__DIRECTIONS FOR THIS TASK__.
The entries below are to be restated exactly, and their images are to be omitted.

- - - - - - -

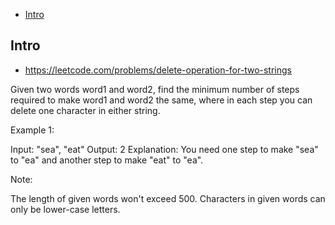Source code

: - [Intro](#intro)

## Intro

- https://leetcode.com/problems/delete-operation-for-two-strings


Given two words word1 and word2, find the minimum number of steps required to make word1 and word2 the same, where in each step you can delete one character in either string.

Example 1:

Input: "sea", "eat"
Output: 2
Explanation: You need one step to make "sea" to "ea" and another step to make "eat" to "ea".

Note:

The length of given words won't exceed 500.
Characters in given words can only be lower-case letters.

- - - - - - -

__EXERCISE SOLUTION__.
Source code

: - [Intro](#intro)

## Intro

- https://leetcode.com/problems/delete-operation-for-two-strings


Given two words word1 and word2, find the minimum number of steps required to make word1 and word2 the same, where in each step you can delete one character in either string.

Example 1:

Input: "sea", "eat"
Output: 2
Explanation: You need one step to make "sea" to "ea" and another step to make "eat" to "ea".

Note:

The length of given words won't exceed 500.
Characters in given words can only be lower-case letters.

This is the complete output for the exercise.